───── RECORD SET ─────

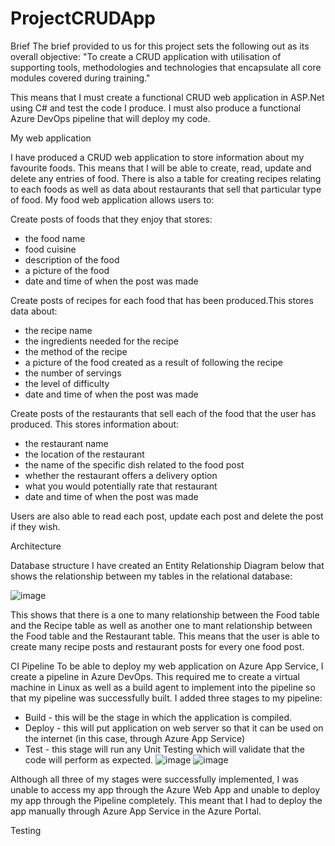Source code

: # ProjectCRUDApp

Brief
The brief provided to us for this project sets the following out as its overall objective: "To create a CRUD application with utilisation of supporting tools, methodologies and technologies that encapsulate all core modules covered during training."

This means that I must create a functional CRUD web application in ASP.Net using C# and test the code I produce. I must also produce a functional Azure DevOps pipeline that will deploy my code.

My web application

I have produced a CRUD web application to store information about my favourite foods. This means that I will be able to create, read, update and delete any entries of food. There is also a table for creating recipes relating to each foods as well as data about restaurants that sell that particular type of food. 
My food web application allows users to:

Create posts of foods that they enjoy that stores:
- the food name
- food cuisine
- description of the food
- a picture of the food
- date and time of when the post was made

Create posts of recipes for each food that has been produced.This stores data about:
- the recipe name
- the ingredients needed for the recipe
- the method of the recipe
- a picture of the food created as a result of following the recipe
- the number of servings
- the level of difficulty 
- date and time of when the post was made

Create posts of the restaurants that sell each of the food that the user has produced. This stores information about:
- the restaurant name
- the location of the restaurant
- the name of the specific dish related to the food post
- whether the restaurant offers a delivery option
- what you would potentially rate that restaurant
- date and time of when the post was made

Users are also able to read each post, update each post and delete the post if they wish.

Architecture

Database structure
I have created an Entity Relationship Diagram below that shows the relationship between my tables in the relational database:

![image](https://user-images.githubusercontent.com/70802911/117570224-27edba80-b0c1-11eb-8580-d6a56ce99550.png)

This shows that there is a one to many relationship between the Food table and the Recipe table as well as another one to mant relationship between the Food table and the Restaurant table. This means that the user is able to create many recipe posts and restaurant posts for every one food post.

CI Pipeline
To be able to deploy my web application on Azure App Service, I create a pipeline in Azure DevOps. This required me to create a virtual machine in Linux as well as a build agent to implement into the pipeline so that my pipeline was successfully built. 
I added three stages to my pipeline:
- Build - this will be the stage in which the application is compiled.
- Deploy - this will put application on web server so that it can be used on the internet (in this case, through Azure App Service)
- Test - this stage will run any Unit Testing which will validate that the code will perform as expected.
![image](https://user-images.githubusercontent.com/70802911/117572535-38a32e00-b0cb-11eb-9e42-bd3a76c3d3e8.png)
![image](https://user-images.githubusercontent.com/70802911/117574453-10203180-b0d5-11eb-91af-adf5bb030ed8.png)

Although all three of my stages were successfully implemented, I was unable to access my app through the Azure Web App and unable to deploy my app through the Pipeline completely. This meant that I had to deploy the app manually through Azure App Service in the Azure Portal.


Testing


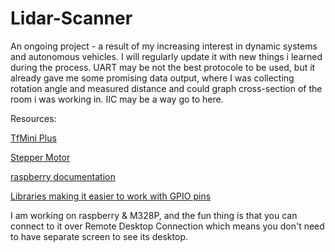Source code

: # Lidar-Scanner

An ongoing project - a result of my increasing interest in dynamic systems and autonomous vehicles.
I will regularly update it with new things i learned during the process.
UART may be not the best protocole to be used, but it already gave me some promising data output, where I was
collecting rotation angle and measured distance and could graph cross-section of the room i was working in.
IIC may be a way go to here.


Resources:

[TfMini Plus](https://cdn.sparkfun.com/assets/1/4/2/1/9/TFmini_Plus_A02_Product_Manual_EN.pdf)

[Stepper Motor](https://www.electronicoscaldas.com/datasheet/JK42HSxx-Series_Jkong-Motor.pdf)

[raspberry documentation](https://pinout.xyz/#)

[Libraries making it easier to work with GPIO pins](http://wiringpi.com/)

I am working on raspberry & M328P, and the fun thing is that you can connect to it over Remote Desktop Connection which means you don't 
need to have separate screen to see its desktop.
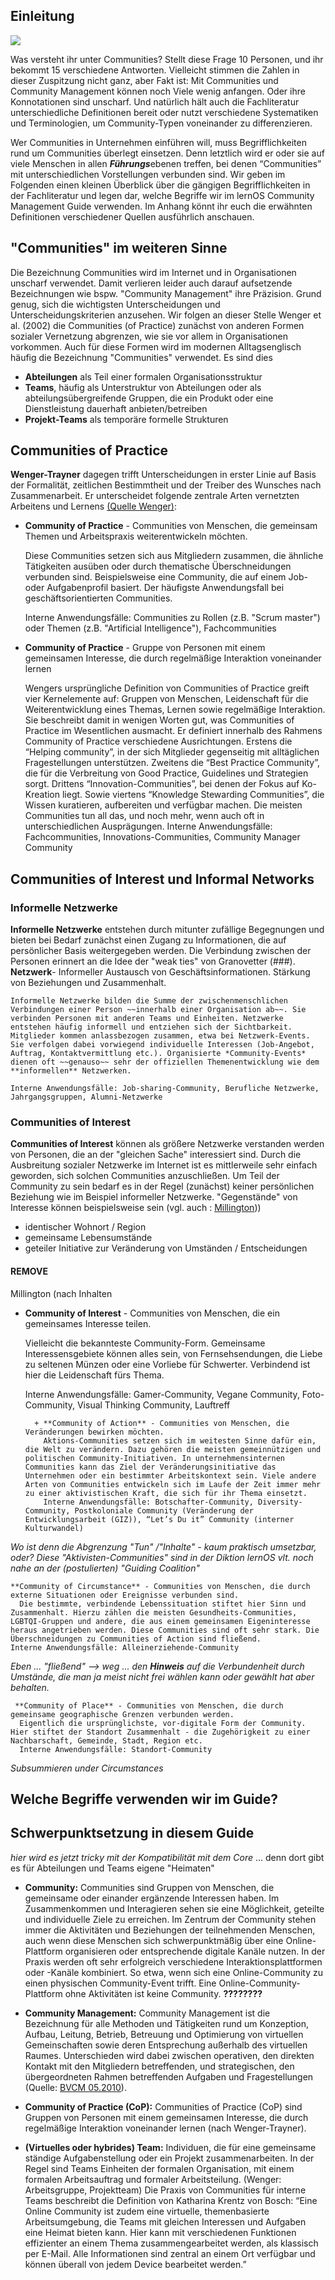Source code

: ## Einleitung
![](images/Community_Typen.png)

Was versteht ihr unter Communities? Stellt diese Frage 10 Personen, und
ihr bekommt 15 verschiedene Antworten. Vielleicht stimmen die Zahlen in
dieser Zuspitzung nicht ganz, aber Fakt ist: Mit Communities und
Community Management können noch Viele wenig anfangen. Oder ihre
Konnotationen sind unscharf. Und natürlich hält auch die Fachliteratur
unterschiedliche Definitionen bereit oder nutzt verschiedene
Systematiken und Terminologien, um Community-Typen voneinander zu
differenzieren.

Wer Communities in Unternehmen einführen will, muss Begrifflichkeiten
rund um Communities überlegt einsetzen. Denn letztlich wird er oder sie
auf viele Menschen in allen ***Führungs***ebenen treffen, bei denen
“Communities” mit unterschiedlichen Vorstellungen verbunden sind. Wir
geben im Folgenden einen kleinen Überblick über die gängigen
Begrifflichkeiten in der Fachliteratur und legen dar, welche Begriffe
wir im lernOS Community Management Guide verwenden. Im Anhang könnt ihr
euch die erwähnten Definitionen verschiedener Quellen ausführlich
anschauen.

## "Communities" im weiteren Sinne
Die Bezeichnung Communities wird im Internet und in Organisationen unscharf verwendet. Damit verlieren leider auch darauf aufsetzende Bezeichnungen wie bspw. "Community Management" ihre Präzision. Grund genug, sich die wichtigsten Unterscheidungen und Unterscheidungskriterien anzusehen. Wir folgen an dieser Stelle Wenger et al. (2002) die Communities (of Practice) zunächst von anderen Formen sozialer Vernetzung abgrenzen, wie sie vor allem in Organisationen vorkommen. Auch für diese Formen wird im modernen Alltagsenglisch häufig die Bezeichnung "Communities" verwendet.
Es sind dies
- **Abteilungen** als Teil einer formalen Organisationsstruktur
- **Teams**, häufig als Unterstruktur von Abteilungen oder als abteilungsübergreifende Gruppen, die ein Produkt oder eine Dienstleistung dauerhaft anbieten/betreiben
- **Projekt-Teams** als temporäre formelle Strukturen

## Communities of Practice

**Wenger-Trayner** dagegen trifft Unterscheidungen in erster Linie auf Basis
der Formalität, zeitlichen Bestimmtheit und der Treiber des Wunsches
nach Zusammenarbeit. Er unterscheidet folgende zentrale Arten vernetzten
Arbeitens und Lernens [(Quelle Wenger)](https://socialnow.org/teams-communities-networks-core/):

+ **Community of Practice** - Communities von Menschen, die gemeinsam Themen und Arbeitspraxis weiterentwickeln möchten.
  
	 Diese Communities setzen sich aus Mitgliedern zusammen, die ähnliche Tätigkeiten ausüben oder durch thematische Überschneidungen verbunden sind. Beispielsweise eine Community, die auf einem Job- oder Aufgabenprofil basiert. Der häufigste Anwendungsfall bei geschäftsorientierten Communities.
  
    Interne Anwendungsfälle: Communities zu Rollen (z.B. "Scrum master") oder Themen (z.B. "Artificial Intelligence"), Fachcommunities

- **Community of Practice** - Gruppe von Personen mit einem gemeinsamen Interesse, die durch regelmäßige Interaktion voneinander lernen
  
    Wengers ursprüngliche Definition von Communities of Practice greift vier Kernelemente auf: Gruppen von Menschen, Leidenschaft für die Weiterentwicklung eines Themas, Lernen sowie regelmäßige Interaktion. Sie beschreibt damit in wenigen Worten gut, was Communities of Practice im Wesentlichen ausmacht. Er definiert innerhalb des Rahmens Community of Practice verschiedene Ausrichtungen. Erstens die “Helping community”, in der sich Mitglieder gegenseitig mit alltäglichen Fragestellungen unterstützen. Zweitens die “Best Practice Community”, die für die Verbreitung von Good Practice, Guidelines und Strategien sorgt. Drittens “Innovation-Communities”, bei denen der Fokus auf Ko-Kreation liegt. Sowie viertens “Knowledge Stewarding Communities”, die Wissen kuratieren, aufbereiten und verfügbar machen. Die meisten Communities tun all das, und noch mehr, wenn auch oft in unterschiedlichen Ausprägungen.
    Interne Anwendungsfälle: Fachcommunities, Innovations-Communities, Community Manager Community






## Communities of Interest und Informal Networks
### Informelle Netzwerke
**Informelle Netzwerke** entstehen durch mitunter zufällige Begegnungen und bieten bei Bedarf zunächst einen Zugang zu Informationen, die auf persönlicher Basis weitergegeben werden. Die Verbindung zwischen der Personen erinnert an die Idee der "weak ties" von Granovetter (###).
**Netzwerk**- Informeller Austausch von Geschäftsinformationen. Stärkung von Beziehungen und Zusammenhalt.
  
	Informelle Netzwerke bilden die Summe der zwischenmenschlichen Verbindungen einer Person ~~innerhalb einer Organisation ab~~. Sie verbinden Personen mit anderen Teams und Einheiten. Netzwerke entstehen häufig informell und entziehen sich der Sichtbarkeit. Mitglieder kommen anlassbezogen zusammen, etwa bei Netzwerk-Events. Sie verfolgen dabei vorwiegend individuelle Interessen (Job-Angebot, Auftrag, Kontaktvermittlung etc.). Organisierte *Community-Events* dienen oft ~~genauso~~ sehr der offiziellen Themenentwicklung wie dem **informellen** Netzwerken.

	Interne Anwendungsfälle: Job-sharing-Community, Berufliche Netzwerke, Jahrgangsgruppen, Alumni-Netzwerke


### Communities of Interest
**Communities of Interest** können als größere Netzwerke verstanden werden von Personen, die an der "gleichen Sache" interessiert sind. Durch die Ausbreitung sozialer Netzwerke im Internet ist es mittlerweile sehr einfach geworden, sich solchen Communities anzuschließen. Um Teil der Community zu sein bedarf es in der Regel (zunächst) keiner persönlichen Beziehung wie im Beispiel informeller Netzwerke. "Gegenstände" von Interesse können beispielsweise sein (vgl. auch : [Millington](https://stangarfield.medium.com/types-of-communities-enterprise-social-network-groups-a-trail-that-collects-77df73ec2c8f)))
- identischer Wohnort / Region
- gemeinsame Lebensumstände
- geteiler Initiative zur Veränderung von Umständen / Entscheidungen

#### REMOVE

Millington (nach Inhalten
+ **Community of Interest** - Communities von Menschen, die ein gemeinsames Interesse teilen.
  
    Vielleicht die bekannteste Community-Form. Gemeinsame Interessensgebiete können alles sein, von Fernsehsendungen, die Liebe zu seltenen Münzen oder eine Vorliebe für Schwerter. Verbindend ist hier die Leidenschaft fürs Thema.
  
    Interne Anwendungsfälle: Gamer-Community, Vegane Community, Foto-Community, Visual Thinking Community, Lauftreff

		+ **Community of Action** - Communities von Menschen, die Veränderungen bewirken möchten.
	      Aktions-Communities setzen sich im weitesten Sinne dafür ein, die Welt zu verändern. Dazu gehören die meisten gemeinnützigen und politischen Community-Initiativen. In unternehmensinternen Communities kann das Ziel der Veränderungsinitiative das Unternehmen oder ein bestimmter Arbeitskontext sein. Viele andere Arten von Communities entwickeln sich im Laufe der Zeit immer mehr zu einer aktivistischen Kraft, die sich für ihr Thema einsetzt.
	      Interne Anwendungsfälle: Botschafter-Community, Diversity-Community, Postkoloniale Community (Veränderung der Entwicklungsarbeit (GIZ)), “Let’s Du it” Community (interner Kulturwandel)

*Wo ist denn die Abgrenzung "Tun" /"Inhalte" - kaum praktisch umsetzbar, oder? Diese "Aktivisten-Communities" sind in der Diktion lernOS vlt. noch nahe an der (postulierten) "Guiding Coalition"*

	**Community of Circumstance** - Communities von Menschen, die durch externe Situationen oder Ereignisse verbunden sind.
      Die bestimmte, verbindende Lebenssituation stiftet hier Sinn und Zusammenhalt. Hierzu zählen die meisten Gesundheits-Communities, LGBTQI-Gruppen und andere, die aus einem gemeinsamen Eigeninteresse heraus angetrieben werden. Diese Communities sind oft sehr stark. Die Überschneidungen zu Communities of Action sind fließend.
    Interne Anwendungsfälle: Alleinerziehende-Community
*Eben ... "fließend" --> weg ... den **Hinweis** auf die Verbundenheit durch Umstände, die man ja meist nicht frei wählen kann oder gewählt hat aber behalten.*

	 **Community of Place** - Communities von Menschen, die durch gemeinsame geographische Grenzen verbunden werden.
      Eigentlich die ursprünglichste, vor-digitale Form der Community. Hier stiftet der Standort Zusammenhalt - die Zugehörigkeit zu einer Nachbarschaft, Gemeinde, Stadt, Region etc.
      Interne Anwendungsfälle: Standort-Community
*Subsummieren under Circumstances*



## Welche Begriffe verwenden wir im Guide?
## Schwerpunktsetzung in diesem Guide


*hier wird es jetzt tricky mit der Kompatibilität mit dem Core* ... denn dort gibt es für Abteilungen und Teams eigene "Heimaten"

- **Community:** Communities sind Gruppen von Menschen, die gemeinsame oder einander ergänzende Interessen haben. Im Zusammenkommen und Interagieren sehen sie eine Möglichkeit, geteilte und individuelle Ziele zu erreichen. Im Zentrum der Community stehen immer die Aktivitäten und Beziehungen der teilnehmenden Menschen, auch wenn diese Menschen sich schwerpunktmäßig über eine Online-Plattform
  organisieren oder entsprechende digitale Kanäle nutzen. In der Praxis werden oft sehr erfolgreich verschiedene Interaktionsplattformen oder -Kanäle kombiniert. So etwa, wenn sich eine Online-Community zu einen physischen Community-Event trifft.
  Eine Online-Community-Plattform ohne Aktivitäten ist keine Community. **????????**

- **Community Management:** Community Management ist die Bezeichnung
  für alle Methoden und Tätigkeiten rund um Konzeption, Aufbau,
  Leitung, Betrieb, Betreuung und Optimierung von virtuellen
  Gemeinschaften sowie deren Entsprechung außerhalb des virtuellen
  Raumes. Unterschieden wird dabei zwischen operativen, den direkten
  Kontakt mit den Mitgliedern betreffenden, und strategischen, den
  übergeordneten Rahmen betreffenden Aufgaben und Fragestellungen
  (Quelle: [BVCM 05.2010](https://www.bvcm.org/2010/05/veroffentlichung-der-offiziellen-definition-community-management/)).

- **Community of Practice (CoP):** Communities of Practice (CoP) sind
  Gruppen von Personen mit einem gemeinsamen Interesse, die durch
  regelmäßige Interaktion voneinander lernen (nach Wenger-Trayner).

- **(Virtuelles oder hybrides) Team:** Individuen, die für eine
  gemeinsame ständige Aufgabenstellung oder ein Projekt
  zusammenarbeiten. In der Regel sind Teams Einheiten der formalen
  Organisation, mit einem formalen Arbeitsauftrag und formaler
  Arbeitsteilung. (Wenger: Arbeitsgruppe, Projektteam) Die Praxis von
  Communities für interne Teams beschreibt die Definition von
  Katharina Krentz von Bosch: “Eine Online Community ist zudem eine
  virtuelle, themenbasierte Arbeitsumgebung, die Teams mit gleichen
  Interessen und Aufgaben eine Heimat bieten kann. Hier kann mit
  verschiedenen Funktionen effizienter an einem Thema
  zusammengearbeitet werden, als klassisch per E-Mail. Alle
  Informationen sind zentral an einem Ort verfügbar und können überall
  von jedem Device bearbeitet werden.”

─────

▶ **WHAT YOU ARE ASKED TO DO**
Taking the entries above, write out exactly the lines starting with the line containing "Interne Anwendungsfälle: Gamer-Community, Vegane" and going on through the line containing "Veränderungen bewirken möchten.", both included, and nothing else.

▶ **RESULT OF THE EXERCISE**
    Interne Anwendungsfälle: Gamer-Community, Vegane Community, Foto-Community, Visual Thinking Community, Lauftreff

		+ **Community of Action** - Communities von Menschen, die Veränderungen bewirken möchten.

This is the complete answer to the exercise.